OWASP A08:2021 — Software and Data Integrity Failures was new to the Top 10 in 2021. The reason it made the list that year isn't subtle: the SolarWinds attack in 2020 demonstrated that compromising a build pipeline is a more effective way to attack thousands of targets than attacking each one directly. OWASP responded by creating a category specifically for integrity — the assumption that code, data, and updates haven't been tampered with between where they originate and where your app runs them.

This guide covers what integrity failures look like in practice, real-world attacks that made the category necessary, and the specific code changes that prevent them. No theory-only explanations — every section ends with something you can check or fix today.

What OWASP A08 Actually Covers

The category has three main sub-problems:

Insecure deserialization — parsing user-controlled data into structured objects without validating the structure first. The classic exploit here is crafting a serialized payload that executes code on the server when your app deserializes it. CWE-502 (Deserialization of Untrusted Data) has been in MITRE's Top 25 Most Dangerous Software Weaknesses for years.

Missing integrity verification — loading scripts from a CDN, third-party service, or package registry without checking that the file matches what you expected. If the CDN gets compromised, your users run the attacker's code.

CI/CD pipeline integrity failures — running code in your build pipeline that you haven't verified. Unpinned GitHub Actions, unverified build scripts pulled from external sources, and auto-update mechanisms that don't check signatures all fall here.

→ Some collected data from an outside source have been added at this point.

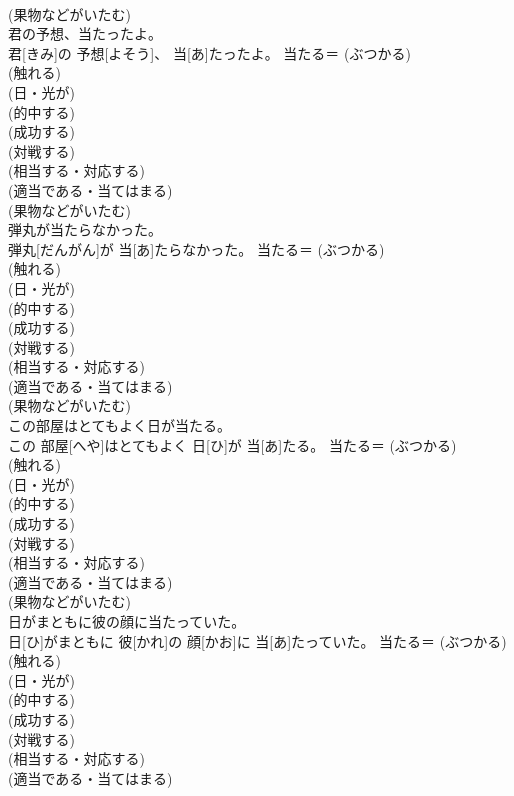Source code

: \documentclass[8pt]{extreport}
\begin{document}
\begin{CJK}{UTF8}{min}
{\\	(果物などがいたむ)
\\	君の予想、当たったよ。	
\\	君[きみ]の 予想[よそう]、 当[あ]たったよ。	当たる＝ (ぶつかる) 
\\	(触れる) 
\\	(日・光が) 
\\	(的中する) 
\\	(成功する) 
\\	(対戦する) 
\\	(相当する・対応する) 
\\	(適当である・当てはまる) 
\\	(果物などがいたむ)
\\	弾丸が当たらなかった。	
\\	弾丸[だんがん]が 当[あ]たらなかった。	当たる＝ (ぶつかる) 
\\	(触れる) 
\\	(日・光が) 
\\	(的中する) 
\\	(成功する) 
\\	(対戦する) 
\\	(相当する・対応する) 
\\	(適当である・当てはまる) 
\\	(果物などがいたむ)
\\	この部屋はとてもよく日が当たる。	
\\	この 部屋[へや]はとてもよく 日[ひ]が 当[あ]たる。	当たる＝ (ぶつかる) 
\\	(触れる) 
\\	(日・光が) 
\\	(的中する) 
\\	(成功する) 
\\	(対戦する) 
\\	(相当する・対応する) 
\\	(適当である・当てはまる) 
\\	(果物などがいたむ)
\\	日がまともに彼の顔に当たっていた。	
\\	日[ひ]がまともに 彼[かれ]の 顔[かお]に 当[あ]たっていた。	当たる＝ (ぶつかる) 
\\	(触れる) 
\\	(日・光が) 
\\	(的中する) 
\\	(成功する) 
\\	(対戦する) 
\\	(相当する・対応する) 
\\	(適当である・当てはまる) 
}
\end{CJK}
\end{document}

The reason these three things live in the same OWASP category is the same underlying pattern: your app trusts something it shouldn't trust blindly. The fix in every case involves some form of verification — hashing, signature checking, or pinning to a known-good state.

What Integrity Failures Look Like in Real Code

Missing Subresource Integrity on CDN Scripts

This is the most common integrity failure in front-end code. You include a library from a CDN with a plain <script> tag. If the CDN is compromised — or if the file is modified in transit — your users run whatever the CDN serves. No error, no warning.

<!-- BAD: No integrity check — the CDN could serve anything -->
<script src="https://cdn.example.com/library.min.js"></script>

<!-- GOOD: SRI hash means the browser rejects anything that doesn't match -->
<script
  src="https://cdn.example.com/library.min.js"
  integrity="sha384-oqVuAfXRKap7fdgcCY5uykM6+R9GqQ8K/uxy9rx7HNQlGYl1kPzQho1wx4JwY8wC"
  crossorigin="anonymous"
></script>

The integrity attribute tells the browser: "compute the hash of the file you actually received, and if it doesn't match this value, don't run it." It's a browser-enforced integrity check. Subresource Integrity (SRI) is the spec name for this feature — it's supported in every modern browser and takes about two minutes to implement. Most CDN providers include the SRI hash in their copy-paste embed code. If yours doesn't, srihash.org generates them for any URL.

Data Hogo's scanner checks for CDN script tags missing the integrity attribute. We've found missing Subresource Integrity in over 60% of front-end repos we've scanned — it's the single most common A08 finding.

Unsafe Deserialization of User-Controlled Data

Deserialization — converting a string or byte stream back into a structured object — is a normal operation. The problem is doing it on data from an untrusted source without validating the result.

In JavaScript/TypeScript, JSON.parse() is technically safe from classic remote code execution exploits (unlike Java or PHP deserialization). But developers often treat a successfully-parsed JSON object as trusted data, skipping validation of its structure and types. That's where the integrity failure happens.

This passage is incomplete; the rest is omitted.